Although cultural factors and family involvement were considered in this study, variations in cultural values across individuals and communities may not have been fully controlled. This could introduce Self-Report Bias, where respondents’ perceptions and subjective experiences influence their answers, potentially affecting the study’s accuracy.
Conclusion
The success of stroke recovery in the rehabilitation phase is reflected in a high QoL, which is influenced by various factors, such as demographic factors, comorbidities, stroke severity, disability, and psychosocial factors. This study identifies key factors that collectively impact QoL in all domains, including social support, sleep quality, self-esteem, hardiness, spirituality, and psychological well-being.
In the physical domain of QoL, the most significant factors are sleep quality, spirituality, and psychological well-being. Next, psychological domain, social support, sleep quality, hardiness, and spirituality play important roles. The social domain is most influenced by social support, sleep quality, and self-esteem. Finally, the environmental domain is primarily affected by social support and self-esteem.

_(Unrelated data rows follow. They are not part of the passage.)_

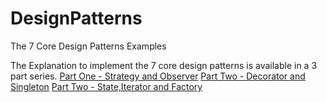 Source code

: # DesignPatterns
The 7 Core Design Patterns Examples

The Explanation to implement the 7 core design patterns is available in a 3 part series.
[Part One - Strategy and Observer](https://letstalkandcode.com/the-7-core-design-patterns/)
[Part Two - Decorator and Singleton](https://letstalkandcode.com/the-7-core-design-patterns-part-ii/)
[Part Two - State,Iterator and Factory](https://letstalkandcode.com/the-7-core-design-patterns-part-iii/)
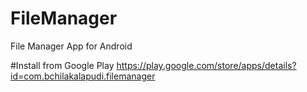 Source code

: # FileManager
File Manager App for Android

#Install from Google Play
https://play.google.com/store/apps/details?id=com.bchilakalapudi.filemanager
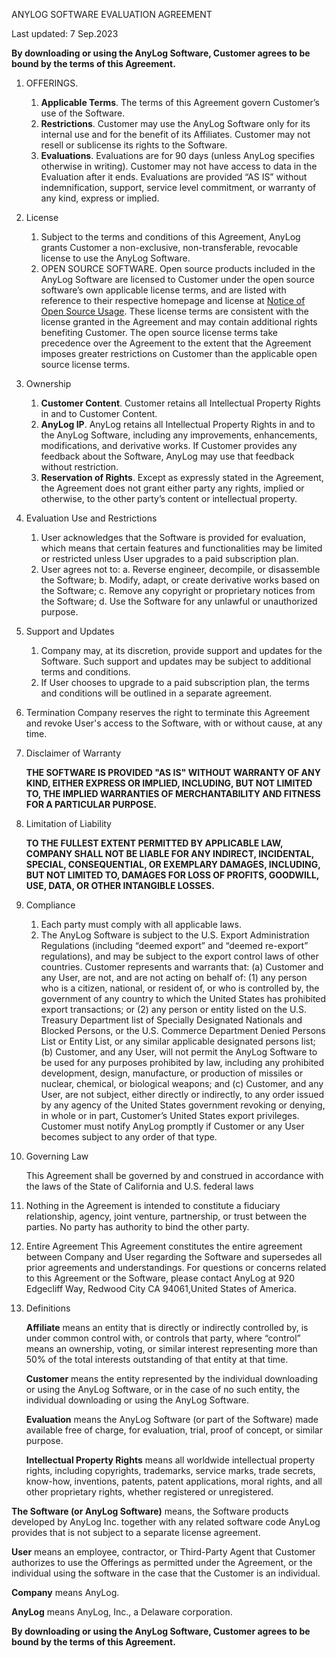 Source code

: ANYLOG SOFTWARE EVALUATION AGREEMENT

Last updated: 7 Sep.2023

**By downloading or using the AnyLog Software, Customer agrees to be bound by the terms of this Agreement.**

1. OFFERINGS.
    1. **Applicable Terms**. The terms of this Agreement govern Customer’s use of the Software.
    2. **Restrictions**. Customer may use the AnyLog Software only for its internal use and for the benefit of its Affiliates. 
    Customer may not resell or sublicense its rights to the Software.
    3. **Evaluations**. Evaluations are for 90 days (unless AnyLog specifies otherwise in writing). 
    Customer may not have access to data in the Evaluation after it ends. Evaluations are provided “AS IS” without 
    indemnification, support, service level commitment, or warranty of any kind, express or implied.

2. License
    1. Subject to the terms and conditions of this Agreement, AnyLog grants Customer a non-exclusive, non-transferable, 
    revocable license to use the AnyLog Software.
    2. OPEN SOURCE SOFTWARE. Open source products included in the AnyLog Software are licensed to Customer under 
    the open source software’s own applicable license terms, and are listed with reference to their respective homepage 
    and license at [Notice of Open Source Usage](Notice%20of%20Open%20Source%20Usage.md). 
    These license terms are consistent with the license granted in the Agreement and may contain additional rights 
    benefiting Customer. The open source license terms take precedence over the Agreement to the extent that the Agreement 
    imposes greater restrictions on Customer than the applicable open source license terms.
    
3.  Ownership
    1. **Customer Content**. Customer retains all Intellectual Property Rights in and to Customer Content.
    2. **AnyLog IP**. AnyLog retains all Intellectual Property Rights in and to the AnyLog Software, including any 
    improvements, enhancements, modifications, and derivative works. If Customer provides any feedback about the Software, 
    AnyLog may use that feedback without restriction. 
    3. **Reservation of Rights**. Except as expressly stated in the Agreement, the Agreement does not grant 
    either party any rights, implied or otherwise, to the other party’s content or intellectual property.
 
4. Evaluation Use and Restrictions
    1. User acknowledges that the Software is provided for evaluation, which means that certain features and functionalities 
    may be limited or restricted unless User upgrades to a paid subscription plan.
    2. User agrees not to: a. Reverse engineer, decompile, or disassemble the Software; b. Modify, adapt, or 
    create derivative works based on the Software; c. Remove any copyright or proprietary notices from the Software; 
    d. Use the Software for any unlawful or unauthorized purpose.

5. Support and Updates
    1. Company may, at its discretion, provide support and updates for the Software. Such support and updates may be 
    subject to additional terms and conditions.
    2. If User chooses to upgrade to a paid subscription plan, the terms and conditions will be  outlined in a separate agreement.

6. Termination
    Company reserves the right to terminate this Agreement and revoke User's access to the Software, with or without cause, at any time.

7. Disclaimer of Warranty

    **THE SOFTWARE IS PROVIDED "AS IS" WITHOUT WARRANTY OF ANY KIND, EITHER EXPRESS OR IMPLIED, INCLUDING, BUT NOT LIMITED TO, 
    THE IMPLIED WARRANTIES OF MERCHANTABILITY AND FITNESS FOR A PARTICULAR PURPOSE.**

8. Limitation of Liability

    **TO THE FULLEST EXTENT PERMITTED BY APPLICABLE LAW, COMPANY SHALL NOT BE LIABLE FOR ANY INDIRECT, INCIDENTAL, 
    SPECIAL, CONSEQUENTIAL, OR EXEMPLARY DAMAGES, INCLUDING, BUT NOT LIMITED TO, DAMAGES FOR LOSS OF PROFITS, GOODWILL, 
    USE, DATA, OR OTHER INTANGIBLE LOSSES.**

9. Compliance
    1. Each party must comply with all applicable laws.
    2. The AnyLog Software is subject to the U.S. Export Administration Regulations (including “deemed export” and “deemed re-export” 
    regulations), and may be subject to the export control laws of other countries. Customer represents and warrants 
    that: (a) Customer and any User, are not, and are not acting on behalf of: (1) any person who is a citizen, national, 
    or resident of, or who is controlled by, the government of any country to which the United States has prohibited 
    export transactions; or (2) any person or entity listed on the U.S. Treasury Department list of Specially Designated 
    Nationals and Blocked Persons, or the U.S. Commerce Department Denied Persons List or Entity List, or any similar 
    applicable designated persons list; (b) Customer, and any User, will not permit the AnyLog Software to be used for any 
    purposes prohibited by law, including any prohibited development, design, manufacture, or production of missiles or nuclear, 
    chemical, or biological weapons; and (c) Customer, and any User, are not subject, either directly or indirectly, 
    to any order issued by any agency of the United States government revoking or denying, in whole or in part, 
    Customer’s United States export privileges. Customer must notify AnyLog promptly if Customer or any User becomes 
    subject to any order of that type.

10. Governing Law

    This Agreement shall be governed by and construed in accordance with the laws of the State of California and U.S. federal laws

11. Nothing in the Agreement is intended to constitute a fiduciary relationship, agency, joint venture, partnership, or 
    trust between the parties. No party has authority to bind the other party.

12. Entire Agreement
    This Agreement constitutes the entire agreement between Company and User regarding the Software and supersedes all 
    prior agreements and understandings. For questions or concerns related to this Agreement or the Software, please 
    contact AnyLog at 920 Edgecliff Way, Redwood City CA 94061,United States of America.

13. Definitions

    **Affiliate** means an entity that is directly or indirectly controlled by, is under common control with, or controls 
    that party, where “control” means an ownership, voting, or similar interest representing more than 50% of the total 
    interests outstanding of that entity at that time.

    **Customer** means the entity represented by the individual downloading or using the AnyLog Software, or in the case 
    of no such entity, the individual downloading or using the AnyLog Software.

    **Evaluation** means the AnyLog Software (or part of the Software) made available free of charge, for evaluation, 
    trial, proof of concept, or similar purpose.

    **Intellectual Property Rights** means all worldwide intellectual property rights, including copyrights, trademarks, 
    service marks, trade secrets, know-how, inventions, patents, patent applications, moral rights, and all other 
    proprietary rights, whether registered or unregistered.

  **The Software (or AnyLog Software)** means, the Software products developed by AnyLog Inc. together with any related 
  software code AnyLog provides that is not subject to a separate license agreement.

  **User** means an employee, contractor, or Third-Party Agent that Customer authorizes to use the Offerings as permitted 
  under the Agreement, or the individual using the software in the case that the Customer is an individual.

  **Company** means AnyLog. 

  **AnyLog** means AnyLog, Inc., a Delaware corporation.

**By downloading or using the AnyLog Software, Customer agrees to be bound by the terms of this Agreement.**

Patients, families, nurses, and other health care providers can use this research as a reference to modify interventions that enhance the QoL in stroke patients in the rehabilitation phase, focusing on the most significant influencing factors. As key caregivers, nurses should implement appropriate interventions to support patient’s recovery and maximize rehabilitation results. Further research should explore comprehensive interventions that address all QoL in all domains, considering the contributing factors for a more holistic approach.
Acknowledgments
The author would like to thank Institut Teknologi Bandung, the Indonesia Education Scholarship (BPI), and the Indonesia Endowment Funds for Education (LPDP) for facilitating this study process. This work was funded in part by the Centre for Education Services (Pusat Layanan Pendidikan) under the Ministry of Education, Culture, Research, and Technology of the Republic of Indonesia, and the Indonesia Endowment Funds for Education (LPDP) [grant number: 202101122351].
Disclosure
The authors report no conflicts of interest in this work.